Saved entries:
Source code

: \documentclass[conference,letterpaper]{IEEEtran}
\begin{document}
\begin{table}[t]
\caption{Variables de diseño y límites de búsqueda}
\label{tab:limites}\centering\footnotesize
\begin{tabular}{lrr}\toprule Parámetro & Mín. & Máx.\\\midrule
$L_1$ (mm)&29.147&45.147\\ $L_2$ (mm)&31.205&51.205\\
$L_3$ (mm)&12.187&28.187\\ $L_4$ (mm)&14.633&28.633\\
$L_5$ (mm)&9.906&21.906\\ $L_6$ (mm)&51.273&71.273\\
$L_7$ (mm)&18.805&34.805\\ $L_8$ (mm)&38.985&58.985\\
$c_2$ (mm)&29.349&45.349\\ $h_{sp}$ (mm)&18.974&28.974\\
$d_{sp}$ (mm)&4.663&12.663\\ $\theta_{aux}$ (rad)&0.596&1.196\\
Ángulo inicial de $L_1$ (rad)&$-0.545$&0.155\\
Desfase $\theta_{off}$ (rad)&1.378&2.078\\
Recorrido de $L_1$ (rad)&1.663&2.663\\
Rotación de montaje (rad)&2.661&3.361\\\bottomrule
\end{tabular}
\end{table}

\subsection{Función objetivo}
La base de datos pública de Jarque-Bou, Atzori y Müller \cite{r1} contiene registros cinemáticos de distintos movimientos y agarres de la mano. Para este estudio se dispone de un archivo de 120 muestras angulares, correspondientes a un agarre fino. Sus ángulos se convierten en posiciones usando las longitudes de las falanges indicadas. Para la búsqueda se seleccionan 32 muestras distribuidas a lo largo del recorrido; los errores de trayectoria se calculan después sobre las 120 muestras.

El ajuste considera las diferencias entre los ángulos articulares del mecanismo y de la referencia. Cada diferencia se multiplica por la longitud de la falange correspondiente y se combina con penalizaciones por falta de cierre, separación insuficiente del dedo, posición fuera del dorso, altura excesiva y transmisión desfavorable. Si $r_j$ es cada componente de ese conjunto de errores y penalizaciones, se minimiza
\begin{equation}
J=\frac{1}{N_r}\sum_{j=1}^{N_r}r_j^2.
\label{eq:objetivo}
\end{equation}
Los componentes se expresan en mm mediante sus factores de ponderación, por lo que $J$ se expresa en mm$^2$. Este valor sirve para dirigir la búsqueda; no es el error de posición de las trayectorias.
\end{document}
--
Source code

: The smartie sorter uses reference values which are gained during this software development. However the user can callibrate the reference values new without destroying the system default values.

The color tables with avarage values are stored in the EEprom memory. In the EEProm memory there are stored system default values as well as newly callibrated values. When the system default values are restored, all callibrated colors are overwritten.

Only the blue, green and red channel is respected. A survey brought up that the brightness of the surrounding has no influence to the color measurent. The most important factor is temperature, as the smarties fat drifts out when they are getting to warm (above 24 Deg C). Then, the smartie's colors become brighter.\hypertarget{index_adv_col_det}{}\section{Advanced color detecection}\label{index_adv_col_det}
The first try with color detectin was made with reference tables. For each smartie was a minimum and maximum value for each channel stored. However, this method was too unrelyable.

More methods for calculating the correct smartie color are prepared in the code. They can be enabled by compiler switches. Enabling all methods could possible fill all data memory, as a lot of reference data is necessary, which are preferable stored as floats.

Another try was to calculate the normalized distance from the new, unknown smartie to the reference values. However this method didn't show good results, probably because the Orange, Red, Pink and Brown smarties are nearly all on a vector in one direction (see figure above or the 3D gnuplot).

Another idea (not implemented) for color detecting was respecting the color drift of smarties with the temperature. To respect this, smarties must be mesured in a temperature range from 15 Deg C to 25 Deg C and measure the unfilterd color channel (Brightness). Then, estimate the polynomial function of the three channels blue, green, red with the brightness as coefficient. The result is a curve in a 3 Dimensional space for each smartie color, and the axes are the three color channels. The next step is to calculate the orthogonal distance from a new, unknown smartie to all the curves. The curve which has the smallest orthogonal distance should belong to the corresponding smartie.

Work task:
What do the lines above say from the one containing "Another try was" down to the one containing "Another idea (not"? Return them exactly, both end lines included, and only them.

Task response:
Another try was to calculate the normalized distance from the new, unknown smartie to the reference values. However this method didn't show good results, probably because the Orange, Red, Pink and Brown smarties are nearly all on a vector in one direction (see figure above or the 3D gnuplot).

Another idea (not implemented) for color detecting was respecting the color drift of smarties with the temperature. To respect this, smarties must be mesured in a temperature range from 15 Deg C to 25 Deg C and measure the unfilterd color channel (Brightness). Then, estimate the polynomial function of the three channels blue, green, red with the brightness as coefficient. The result is a curve in a 3 Dimensional space for each smartie color, and the axes are the three color channels. The next step is to calculate the orthogonal distance from a new, unknown smartie to all the curves. The curve which has the smallest orthogonal distance should belong to the corresponding smartie.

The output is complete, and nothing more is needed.